**DATA FOR ANALYSIS**
┌──
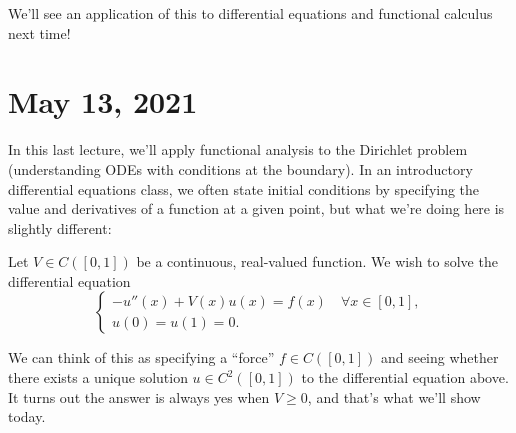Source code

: We'll see an application of this to differential equations and functional calculus next time!


\pagebreak\section*{May 13, 2021}

In this last lecture, we'll apply functional analysis to the Dirichlet problem (understanding ODEs with conditions at the boundary). In an introductory differential equations class, we often state initial conditions by specifying the value and derivatives of a function at a given point, but what we're doing here is slightly different:

\begin{problem}
Let $V \in C([0, 1])$ be a continuous, real-valued function. We wish to solve the differential equation 
\[
    \begin{cases} -u''(x) + V(x) u(x) = f(x) \quad \forall x \in [0, 1], \\ u(0) = u(1) = 0. \end{cases}
\]
\end{problem}

We can think of this as specifying a ``force'' $f \in C([0, 1])$ and seeing whether there exists a unique solution $u \in C^2([0, 1])$ to the differential equation above. It turns out the answer is always yes when $V \ge 0$, and that's what we'll show today. 

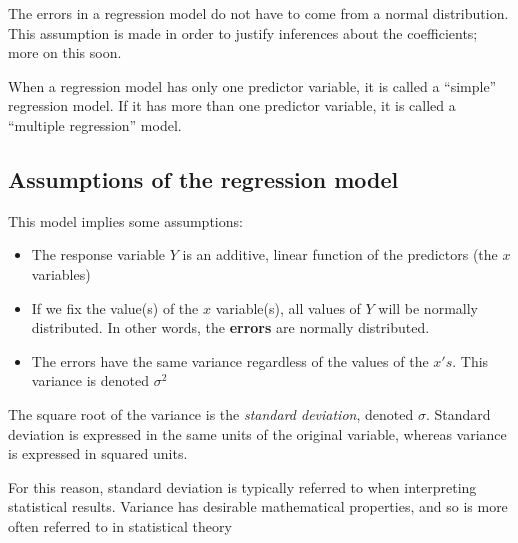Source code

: \documentclass[
  letterpaper,
  DIV=11,
  numbers=noendperiod]{scrreprt}
\begin{document}
\begin{tcolorbox}[enhanced jigsaw, bottomtitle=1mm, coltitle=black, breakable, colback=white, colbacktitle=quarto-callout-note-color!10!white, colframe=quarto-callout-note-color-frame, rightrule=.15mm, opacitybacktitle=0.6, arc=.35mm, opacityback=0, titlerule=0mm, toprule=.15mm, bottomrule=.15mm, toptitle=1mm, title=\textcolor{quarto-callout-note-color}{\faInfo}\hspace{0.5em}{Note}, leftrule=.75mm, left=2mm]

The errors in a regression model do not have to come from a normal
distribution. This assumption is made in order to justify inferences
about the coefficients; more on this soon.

\end{tcolorbox}

When a regression model has only one predictor variable, it is called a
``simple'' regression model. If it has more than one predictor variable,
it is called a ``multiple regression'' model.

\hypertarget{assumptions-of-the-regression-model}{%
\subsection{Assumptions of the regression
model}\label{assumptions-of-the-regression-model}}

This model implies some assumptions:

\begin{itemize}
\item
  The response variable \(Y\) is an additive, linear function of the
  predictors (the \(x\) variables)
\item
  If we fix the value(s) of the \(x\) variable(s), all values of \(Y\)
  will be normally distributed. In other words, the \textbf{errors} are
  normally distributed.
\item
  The errors have the same variance regardless of the values of the
  \(x's\). This variance is denoted \(\sigma^2\)
\end{itemize}

\begin{tcolorbox}[enhanced jigsaw, bottomtitle=1mm, coltitle=black, breakable, colback=white, colbacktitle=quarto-callout-note-color!10!white, colframe=quarto-callout-note-color-frame, rightrule=.15mm, opacitybacktitle=0.6, arc=.35mm, opacityback=0, titlerule=0mm, toprule=.15mm, bottomrule=.15mm, toptitle=1mm, title=\textcolor{quarto-callout-note-color}{\faInfo}\hspace{0.5em}{Note}, leftrule=.75mm, left=2mm]

The square root of the variance is the \emph{standard deviation},
denoted \(\sigma\). Standard deviation is expressed in the same units of
the original variable, whereas variance is expressed in squared units.

For this reason, standard deviation is typically referred to when
interpreting statistical results. Variance has desirable mathematical
properties, and so is more often referred to in statistical theory

\end{tcolorbox}
\end{document}
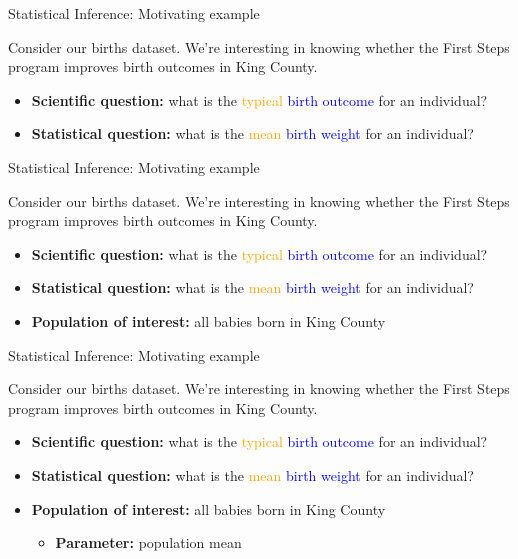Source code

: \documentclass[10pt,t]{beamer}
\begin{document}
\begin{frame}{Statistical Inference: Motivating example}

Consider our births dataset. We're interesting in knowing whether the First Steps program improves birth outcomes in King County.

\vspace{0.1cm}

\begin{itemize}
	\item \textbf{Scientific question:} what is the \textcolor{orange}{typical}  \textcolor{blue}{birth outcome} for an individual?
	\item \textbf{Statistical question:} what is the \textcolor{orange}{mean} \textcolor{blue}{birth weight} for an individual?
\end{itemize}

\end{frame}

\begin{frame}{Statistical Inference: Motivating example}

Consider our births dataset. We're interesting in knowing whether the First Steps program improves birth outcomes in King County.

\vspace{0.1cm}

\begin{itemize}
	\item \textbf{Scientific question:} what is the \textcolor{orange}{typical}  \textcolor{blue}{birth outcome} for an individual?
	\item \textbf{Statistical question:} what is the \textcolor{orange}{mean} \textcolor{blue}{birth weight} for an individual?
	\item \textbf{Population of interest:} all babies born in King County
\end{itemize}

\end{frame}

\begin{frame}{Statistical Inference: Motivating example}

Consider our births dataset. We're interesting in knowing whether the First Steps program improves birth outcomes in King County.

\vspace{0.1cm}

\begin{itemize}
	\item \textbf{Scientific question:} what is the \textcolor{orange}{typical}  \textcolor{blue}{birth outcome} for an individual?
	\item \textbf{Statistical question:} what is the \textcolor{orange}{mean} \textcolor{blue}{birth weight} for an individual?
	\item \textbf{Population of interest:} all babies born in King County
	\begin{itemize}
		\item \textbf{Parameter:} population mean
	\end{itemize}
\end{itemize}

\end{frame}
\end{document}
└──
**PROBLEM DESCRIPTION**
Print the material above verbatim except the pictures.

**ANSWER FOR THIS EXERCISE**
Source code

: We'll see an application of this to differential equations and functional calculus next time!


\pagebreak\section*{May 13, 2021}

In this last lecture, we'll apply functional analysis to the Dirichlet problem (understanding ODEs with conditions at the boundary). In an introductory differential equations class, we often state initial conditions by specifying the value and derivatives of a function at a given point, but what we're doing here is slightly different:

\begin{problem}
Let $V \in C([0, 1])$ be a continuous, real-valued function. We wish to solve the differential equation 
\[
    \begin{cases} -u''(x) + V(x) u(x) = f(x) \quad \forall x \in [0, 1], \\ u(0) = u(1) = 0. \end{cases}
\]
\end{problem}

We can think of this as specifying a ``force'' $f \in C([0, 1])$ and seeing whether there exists a unique solution $u \in C^2([0, 1])$ to the differential equation above. It turns out the answer is always yes when $V \ge 0$, and that's what we'll show today. 

Source code

: \documentclass[
  letterpaper,
  DIV=11,
  numbers=noendperiod]{scrreprt}
\begin{document}
\begin{tcolorbox}[enhanced jigsaw, bottomtitle=1mm, coltitle=black, breakable, colback=white, colbacktitle=quarto-callout-note-color!10!white, colframe=quarto-callout-note-color-frame, rightrule=.15mm, opacitybacktitle=0.6, arc=.35mm, opacityback=0, titlerule=0mm, toprule=.15mm, bottomrule=.15mm, toptitle=1mm, title=\textcolor{quarto-callout-note-color}{\faInfo}\hspace{0.5em}{Note}, leftrule=.75mm, left=2mm]

The errors in a regression model do not have to come from a normal
distribution. This assumption is made in order to justify inferences
about the coefficients; more on this soon.

\end{tcolorbox}

When a regression model has only one predictor variable, it is called a
``simple'' regression model. If it has more than one predictor variable,
it is called a ``multiple regression'' model.

\hypertarget{assumptions-of-the-regression-model}{%
\subsection{Assumptions of the regression
model}\label{assumptions-of-the-regression-model}}

This model implies some assumptions:

\begin{itemize}
\item
  The response variable \(Y\) is an additive, linear function of the
  predictors (the \(x\) variables)
\item
  If we fix the value(s) of the \(x\) variable(s), all values of \(Y\)
  will be normally distributed. In other words, the \textbf{errors} are
  normally distributed.
\item
  The errors have the same variance regardless of the values of the
  \(x's\). This variance is denoted \(\sigma^2\)
\end{itemize}

\begin{tcolorbox}[enhanced jigsaw, bottomtitle=1mm, coltitle=black, breakable, colback=white, colbacktitle=quarto-callout-note-color!10!white, colframe=quarto-callout-note-color-frame, rightrule=.15mm, opacitybacktitle=0.6, arc=.35mm, opacityback=0, titlerule=0mm, toprule=.15mm, bottomrule=.15mm, toptitle=1mm, title=\textcolor{quarto-callout-note-color}{\faInfo}\hspace{0.5em}{Note}, leftrule=.75mm, left=2mm]

The square root of the variance is the \emph{standard deviation},
denoted \(\sigma\). Standard deviation is expressed in the same units of
the original variable, whereas variance is expressed in squared units.

For this reason, standard deviation is typically referred to when
interpreting statistical results. Variance has desirable mathematical
properties, and so is more often referred to in statistical theory

\end{tcolorbox}
\end{document}
Source code

: \documentclass[10pt,t]{beamer}
\begin{document}
\begin{frame}{Statistical Inference: Motivating example}

Consider our births dataset. We're interesting in knowing whether the First Steps program improves birth outcomes in King County.

\vspace{0.1cm}

\begin{itemize}
	\item \textbf{Scientific question:} what is the \textcolor{orange}{typical}  \textcolor{blue}{birth outcome} for an individual?
	\item \textbf{Statistical question:} what is the \textcolor{orange}{mean} \textcolor{blue}{birth weight} for an individual?
\end{itemize}

\end{frame}

\begin{frame}{Statistical Inference: Motivating example}

Consider our births dataset. We're interesting in knowing whether the First Steps program improves birth outcomes in King County.

\vspace{0.1cm}

\begin{itemize}
	\item \textbf{Scientific question:} what is the \textcolor{orange}{typical}  \textcolor{blue}{birth outcome} for an individual?
	\item \textbf{Statistical question:} what is the \textcolor{orange}{mean} \textcolor{blue}{birth weight} for an individual?
	\item \textbf{Population of interest:} all babies born in King County
\end{itemize}

\end{frame}

\begin{frame}{Statistical Inference: Motivating example}

Consider our births dataset. We're interesting in knowing whether the First Steps program improves birth outcomes in King County.

\vspace{0.1cm}

\begin{itemize}
	\item \textbf{Scientific question:} what is the \textcolor{orange}{typical}  \textcolor{blue}{birth outcome} for an individual?
	\item \textbf{Statistical question:} what is the \textcolor{orange}{mean} \textcolor{blue}{birth weight} for an individual?
	\item \textbf{Population of interest:} all babies born in King County
	\begin{itemize}
		\item \textbf{Parameter:} population mean
	\end{itemize}
\end{itemize}

\end{frame}
\end{document}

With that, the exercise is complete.